**ASSIGNMENT:** Beginning with the line that holds "mongo --port 38024", retype the rest of the listing exactly, last line included.

------------------------------------------------------------

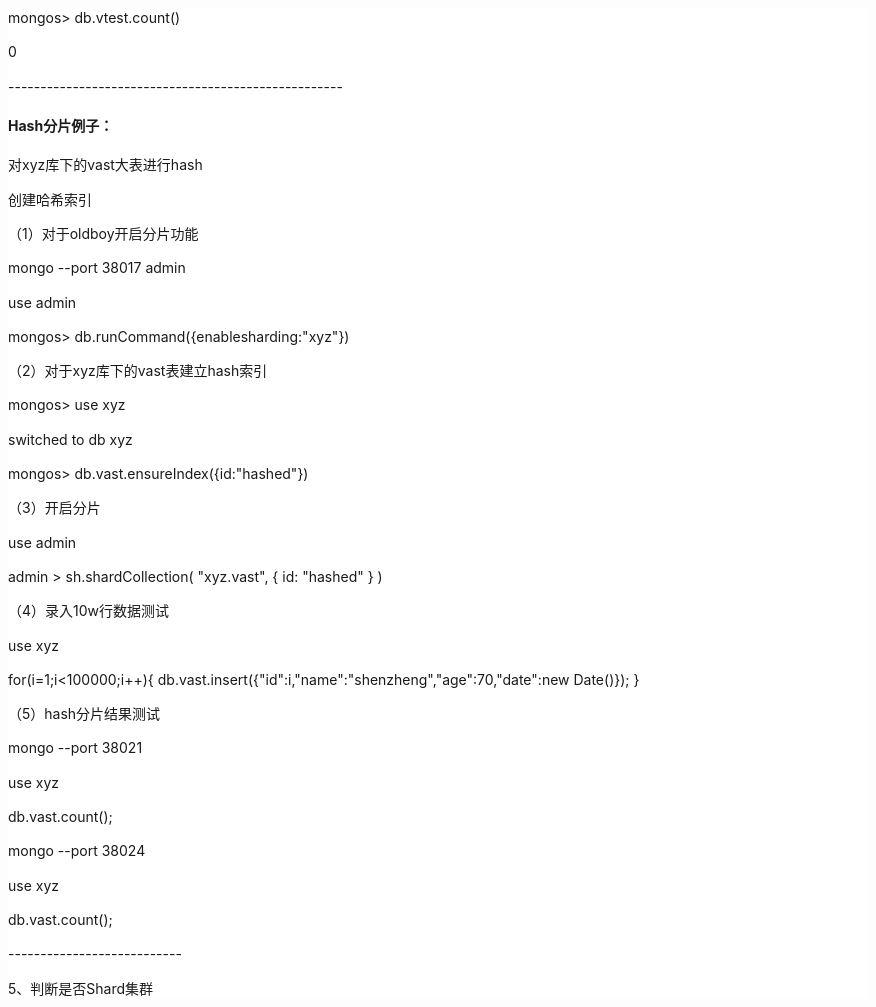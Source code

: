mongos> db.vtest.count()

0

\----------------------------------------------------

#### Hash分片例子：

对xyz库下的vast大表进行hash

创建哈希索引

（1）对于oldboy开启分片功能

mongo --port 38017 admin

use admin

mongos> db.runCommand({enablesharding:"xyz"})

（2）对于xyz库下的vast表建立hash索引

mongos> use xyz

switched to db xyz

mongos> db.vast.ensureIndex({id:"hashed"})

 

（3）开启分片 

use admin

admin > sh.shardCollection( "xyz.vast", { id: "hashed" } )

 

（4）录入10w行数据测试

use xyz

for(i=1;i<100000;i++){ db.vast.insert({"id":i,"name":"shenzheng","age":70,"date":new Date()}); }

 

（5）hash分片结果测试

mongo --port 38021

use xyz

db.vast.count();

 

mongo --port 38024

use xyz

db.vast.count();

\---------------------------

 

5、判断是否Shard集群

------------------------------------------------------------

**EXPECTED ANSWER:**
mongo --port 38024

use xyz

db.vast.count();

\---------------------------

 

5、判断是否Shard集群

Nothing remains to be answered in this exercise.